What to produce: Could you work out the number of lines in the listing that include the word "setup" and reply with that figure alone?

Stored data:
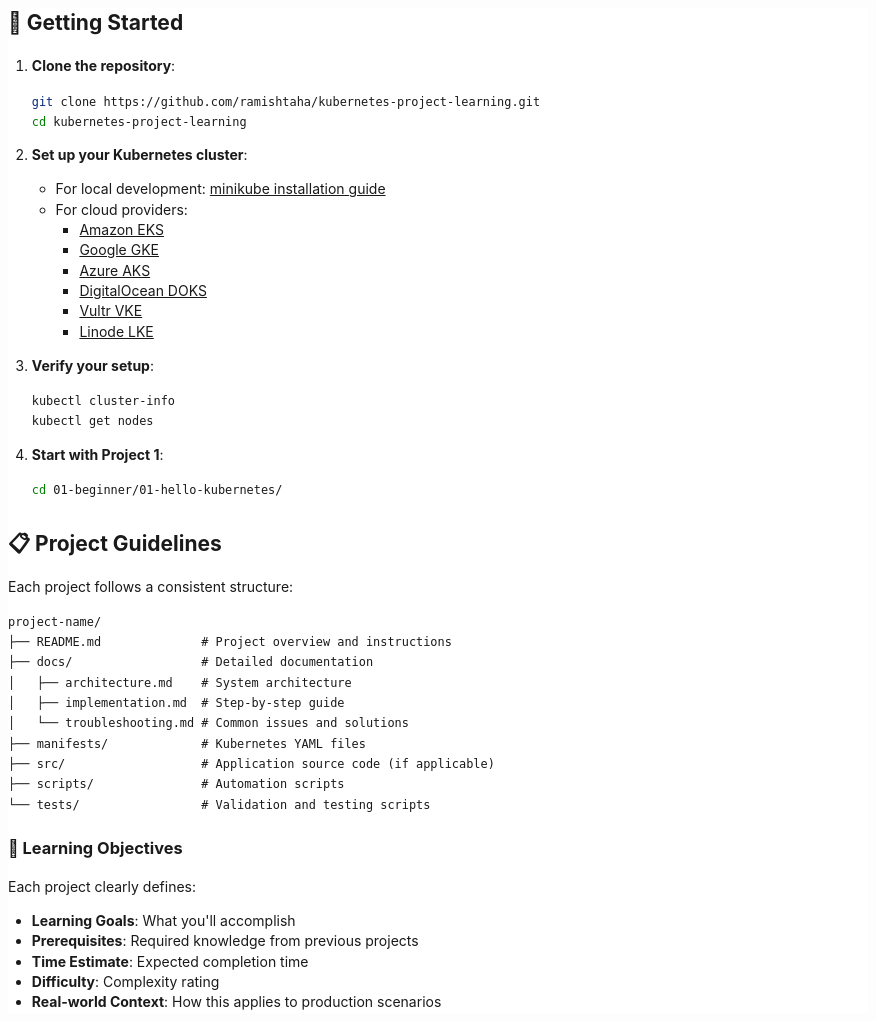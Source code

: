## 🚀 Getting Started

1. **Clone the repository**:
   ```bash
   git clone https://github.com/ramishtaha/kubernetes-project-learning.git
   cd kubernetes-project-learning
   ```

2. **Set up your Kubernetes cluster**:
   - For local development: [minikube installation guide](./docs/setup/minikube.md)
   - For cloud providers:
     - [Amazon EKS](./docs/setup/eks.md)
     - [Google GKE](./docs/setup/gke.md)
     - [Azure AKS](./docs/setup/aks.md)
     - [DigitalOcean DOKS](./docs/setup/digitalocean.md)
     - [Vultr VKE](./docs/setup/vultr.md)
     - [Linode LKE](./docs/setup/linode.md)

3. **Verify your setup**:
   ```bash
   kubectl cluster-info
   kubectl get nodes
   ```

4. **Start with Project 1**:
   ```bash
   cd 01-beginner/01-hello-kubernetes/
   ```

## 📋 Project Guidelines

Each project follows a consistent structure:

```
project-name/
├── README.md              # Project overview and instructions
├── docs/                  # Detailed documentation
│   ├── architecture.md    # System architecture
│   ├── implementation.md  # Step-by-step guide
│   └── troubleshooting.md # Common issues and solutions
├── manifests/             # Kubernetes YAML files
├── src/                   # Application source code (if applicable)
├── scripts/               # Automation scripts
└── tests/                 # Validation and testing scripts
```

### 🎯 Learning Objectives
Each project clearly defines:
- **Learning Goals**: What you'll accomplish
- **Prerequisites**: Required knowledge from previous projects
- **Time Estimate**: Expected completion time
- **Difficulty**: Complexity rating
- **Real-world Context**: How this applies to production scenarios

Problem solution: 8